SEQ ID NO: 12 GQAERDTSNYNIVTFCCQ,

SEQ ID NO: 13 GQАЕРDТSNYNГVТFССQСКSТLRLСVQSTТQVDIR,

SEQ ID NO: 14 ELLMGSFGIVCPNA,

SEQ ID NO: 15 TSNYNIVTF,

SEQ ID NO: 16 DTSNYNIVTF.

7. A vaccine for the prevention and / or treatment of papillomavirus infection, comprising an effective amount of protein according to any one of paragraphs. 3-5.

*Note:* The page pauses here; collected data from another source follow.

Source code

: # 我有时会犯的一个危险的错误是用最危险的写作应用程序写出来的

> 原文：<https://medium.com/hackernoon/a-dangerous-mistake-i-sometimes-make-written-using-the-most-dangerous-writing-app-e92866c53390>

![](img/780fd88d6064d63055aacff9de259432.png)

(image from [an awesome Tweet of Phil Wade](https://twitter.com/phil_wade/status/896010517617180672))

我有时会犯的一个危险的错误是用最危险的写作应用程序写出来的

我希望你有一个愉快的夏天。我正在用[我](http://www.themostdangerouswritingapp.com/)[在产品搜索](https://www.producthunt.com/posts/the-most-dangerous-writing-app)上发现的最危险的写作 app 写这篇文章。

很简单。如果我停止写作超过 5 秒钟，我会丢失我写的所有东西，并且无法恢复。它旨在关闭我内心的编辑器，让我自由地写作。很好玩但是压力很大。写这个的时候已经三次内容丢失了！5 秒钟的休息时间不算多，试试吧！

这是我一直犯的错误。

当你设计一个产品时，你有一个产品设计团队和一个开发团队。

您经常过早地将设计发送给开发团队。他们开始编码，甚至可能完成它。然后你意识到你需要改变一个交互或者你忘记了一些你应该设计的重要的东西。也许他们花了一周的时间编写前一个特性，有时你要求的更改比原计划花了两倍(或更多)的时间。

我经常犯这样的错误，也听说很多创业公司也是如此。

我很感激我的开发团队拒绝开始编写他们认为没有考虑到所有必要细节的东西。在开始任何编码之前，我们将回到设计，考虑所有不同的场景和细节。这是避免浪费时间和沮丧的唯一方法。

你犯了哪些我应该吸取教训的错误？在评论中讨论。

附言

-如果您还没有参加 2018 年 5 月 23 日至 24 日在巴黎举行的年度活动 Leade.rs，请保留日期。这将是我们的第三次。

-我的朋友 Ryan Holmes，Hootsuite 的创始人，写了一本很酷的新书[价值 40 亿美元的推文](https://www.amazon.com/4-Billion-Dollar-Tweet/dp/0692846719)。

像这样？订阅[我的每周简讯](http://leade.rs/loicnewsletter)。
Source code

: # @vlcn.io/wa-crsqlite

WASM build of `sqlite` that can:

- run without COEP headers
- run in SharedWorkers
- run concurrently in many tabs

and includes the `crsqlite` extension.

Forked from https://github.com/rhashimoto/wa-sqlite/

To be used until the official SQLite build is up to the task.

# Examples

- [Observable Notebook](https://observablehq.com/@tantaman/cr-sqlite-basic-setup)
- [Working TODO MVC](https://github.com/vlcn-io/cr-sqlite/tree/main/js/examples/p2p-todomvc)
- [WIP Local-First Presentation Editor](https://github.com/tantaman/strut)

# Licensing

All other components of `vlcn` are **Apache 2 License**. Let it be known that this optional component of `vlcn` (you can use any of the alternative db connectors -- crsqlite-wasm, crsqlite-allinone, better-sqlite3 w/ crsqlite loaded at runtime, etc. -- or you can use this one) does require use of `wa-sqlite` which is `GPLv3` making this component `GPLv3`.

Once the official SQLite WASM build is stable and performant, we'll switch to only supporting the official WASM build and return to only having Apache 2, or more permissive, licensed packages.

8. The vaccine according to claim 7, additionally containing an effective amount of at least one purified synthetic peptide, which is a fragment of the human papillomavirus E7 protein, having a sequence selected from the group represented by:

SEQ ID NO: 1 YMLDLQRETTDLYC,

SEQ ID NO: 2 PAGQAEPDRAHYNГVTFCCK,

SEQ ID NO: 3 QAERDRANYYNГVТFССКСDSТТRLRLСVQSТНVDIR,

SEQ ID NO: 4 QSTHVDIRTLEDLLMGTLGIV,

SEQ ID NO: 5 GQAERDRANYNIVTFCCC,

SEQ ID NO: 6 CATLQDГVLНL,

SEQ ID NO: 7 RKATLQDГVLНLЕРQNЕIРV,

SEQ ID NO: 8 GVNHQHLPA,

SEQ ID NO: 9 RAEPQRHTM,

SEQ ID NO: 10 GQAERDRANYNIVТFССКСDSТLRLСVQSТНVDIR,

SEQ ID NO: 11 VLDLQREATD,

SEQ ID NO: 12 GQAERDTSNYNGVTFCCQ,

SEQ ID NO: 13 GQAERDТSNYNIVТFССQСКSТLRLСVQSTТQVDIR,

SEQ ID NO: 14 ELLMGSFGIVCPNA,

SEQ ID NO: 15 TSNYNГVTF,

SEQ ID NO: 16 DTSNYNГVTF.

9. The vaccine according to any one of paragraphs. 7 or 8, optionally containing one or more adjuvants.

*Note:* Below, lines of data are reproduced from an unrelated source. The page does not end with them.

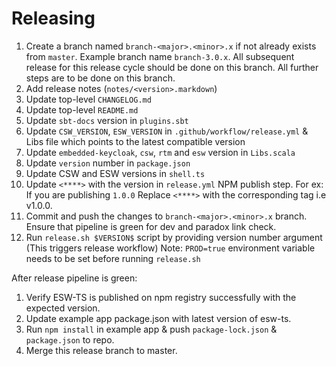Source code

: # Releasing

1. Create a branch named `branch-<major>.<minor>.x` if not already exists from `master`. Example branch name `branch-3.0.x`.
   All subsequent release for this release cycle should be done on this branch. All further steps are to be done on this branch.
1. Add release notes (`notes/<version>.markdown`)
1. Update top-level `CHANGELOG.md`
1. Update top-level `README.md`
1. Update `sbt-docs` version in `plugins.sbt`
1. Update `CSW_VERSION`, `ESW_VERSION` in `.github/workflow/release.yml` & Libs file which points to the latest compatible version
1. Update `embedded-keycloak`, `csw`, `rtm` and `esw` version in `Libs.scala`
1. Update `version` number in `package.json`
1. Update CSW and ESW versions in `shell.ts`
1. Update `<****>` with the version in `release.yml` NPM publish step.
    For ex: If you are publishing `1.0.0`
            Replace `<****>` with the corresponding tag i.e v1.0.0.
1. Commit and push the changes to `branch-<major>.<minor>.x` branch. Ensure that pipeline is green for dev and paradox link check.
1. Run `release.sh $VERSION$` script by providing version number argument (This triggers release workflow)
    Note: `PROD=true` environment variable needs to be set before running `release.sh`

After release pipeline is green:

1. Verify ESW-TS is published on npm registry successfully with the expected version.
2. Update example app package.json with latest version of esw-ts.
3. Run `npm install` in example app & push `package-lock.json` & `package.json` to repo.
4. Merge this release branch to master.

10. A vaccine for the prevention and / or treatment of papillomavirus infection, comprising an effective amount of a composition according to claim 6.

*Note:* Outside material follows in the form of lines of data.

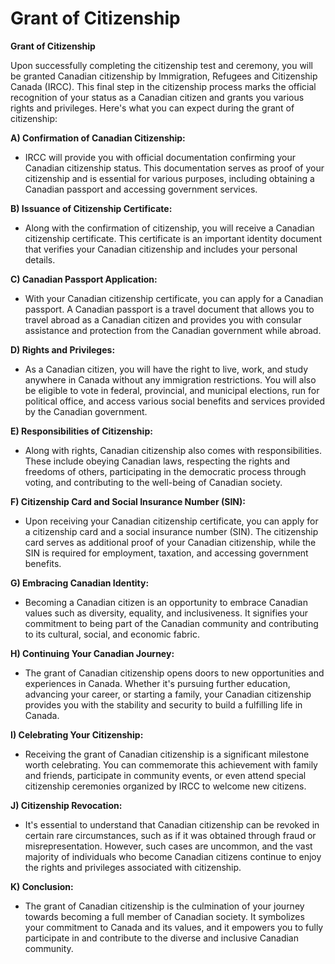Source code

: # Grant of Citizenship

**Grant of Citizenship**

Upon successfully completing the citizenship test and ceremony, you will be granted Canadian citizenship by Immigration, Refugees and Citizenship Canada (IRCC). This final step in the citizenship process marks the official recognition of your status as a Canadian citizen and grants you various rights and privileges. Here's what you can expect during the grant of citizenship:

**A) Confirmation of Canadian Citizenship:**

* IRCC will provide you with official documentation confirming your Canadian citizenship status. This documentation serves as proof of your citizenship and is essential for various purposes, including obtaining a Canadian passport and accessing government services.

**B) Issuance of Citizenship Certificate:**

* Along with the confirmation of citizenship, you will receive a Canadian citizenship certificate. This certificate is an important identity document that verifies your Canadian citizenship and includes your personal details.

**C) Canadian Passport Application:**

* With your Canadian citizenship certificate, you can apply for a Canadian passport. A Canadian passport is a travel document that allows you to travel abroad as a Canadian citizen and provides you with consular assistance and protection from the Canadian government while abroad.

**D) Rights and Privileges:**

* As a Canadian citizen, you will have the right to live, work, and study anywhere in Canada without any immigration restrictions. You will also be eligible to vote in federal, provincial, and municipal elections, run for political office, and access various social benefits and services provided by the Canadian government.

**E) Responsibilities of Citizenship:**

* Along with rights, Canadian citizenship also comes with responsibilities. These include obeying Canadian laws, respecting the rights and freedoms of others, participating in the democratic process through voting, and contributing to the well-being of Canadian society.

**F) Citizenship Card and Social Insurance Number (SIN):**

* Upon receiving your Canadian citizenship certificate, you can apply for a citizenship card and a social insurance number (SIN). The citizenship card serves as additional proof of your Canadian citizenship, while the SIN is required for employment, taxation, and accessing government benefits.

**G) Embracing Canadian Identity:**

* Becoming a Canadian citizen is an opportunity to embrace Canadian values such as diversity, equality, and inclusiveness. It signifies your commitment to being part of the Canadian community and contributing to its cultural, social, and economic fabric.

**H) Continuing Your Canadian Journey:**

* The grant of Canadian citizenship opens doors to new opportunities and experiences in Canada. Whether it's pursuing further education, advancing your career, or starting a family, your Canadian citizenship provides you with the stability and security to build a fulfilling life in Canada.

**I) Celebrating Your Citizenship:**

* Receiving the grant of Canadian citizenship is a significant milestone worth celebrating. You can commemorate this achievement with family and friends, participate in community events, or even attend special citizenship ceremonies organized by IRCC to welcome new citizens.

**J) Citizenship Revocation:**

* It's essential to understand that Canadian citizenship can be revoked in certain rare circumstances, such as if it was obtained through fraud or misrepresentation. However, such cases are uncommon, and the vast majority of individuals who become Canadian citizens continue to enjoy the rights and privileges associated with citizenship.

**K) Conclusion:**

* The grant of Canadian citizenship is the culmination of your journey towards becoming a full member of Canadian society. It symbolizes your commitment to Canada and its values, and it empowers you to fully participate in and contribute to the diverse and inclusive Canadian community.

11. The vaccine of claim 10, further comprising one or more adjuvants.

12. A therapeutic composition comprising an effective amount of protein according to any one of claims. 3-5.

13. The therapeutic composition of claim 12, further comprising an effective amount of at least one purified synthetic peptide that is a fragment of human papillomavirus E7 protein having a sequence selected from the group represented by:

SEQ ID NO: 1 YMLDLQRETTDLYC,

SEQ ID NO: 2 PAQQAERDRANYNГVTFSSK,

SEQ ID NO: 3 QAERDRANYYNГVТFССКСDSТТRLRLСVQSТНVDIR,

SEQ ID NO: 4 QSTHVDIRTLEDLLMGTLGIV,

SEQ ID NO: 5 GQAERDRANYNГVТFССК,

SEQ ID NO: 6 CATLQDIVŠL,

SEQ ID NO: 7 RKATLQDIVLHLERQNЕIРV,

SEQ ID NO: 8 GVNHQHLPA,

SEQ ID NO: 9 RAEPQRHTM,

SEQ ID NO: 10 GQAERDRANYNГVТFССКСDSТLRLСVQSТНVDIR,

SEQ ID NO: 11 VLDLQREATD,

SEQ ID NO: 12 GQAERDTSNYNGVTFCCQ,

SEQ ID NO: 13

SEQ ID NO: 14 ELLMGSFGIVCPNA,

SEQ ID NO: 15 TSNYNTVTF,

SEQ ID NO: 16 DTSNYNГVTF.

14. The therapeutic composition according to any one of paragraphs. 12 or 13, optionally containing one or more adjuvants.

15. The use of the Ll protein of human papillomavirus HPV according to any one of paragraphs. 3-5 or a composition according to claim 6 for the manufacture of a medicament for the prevention and / or treatment of human papillomavirus infection.

16. The use of the Ll protein of human papillomavirus HPV according to any one of paragraphs. 3-5 or a composition according to claim 6 for the manufacture of a medicament for inducing an immune response in humans.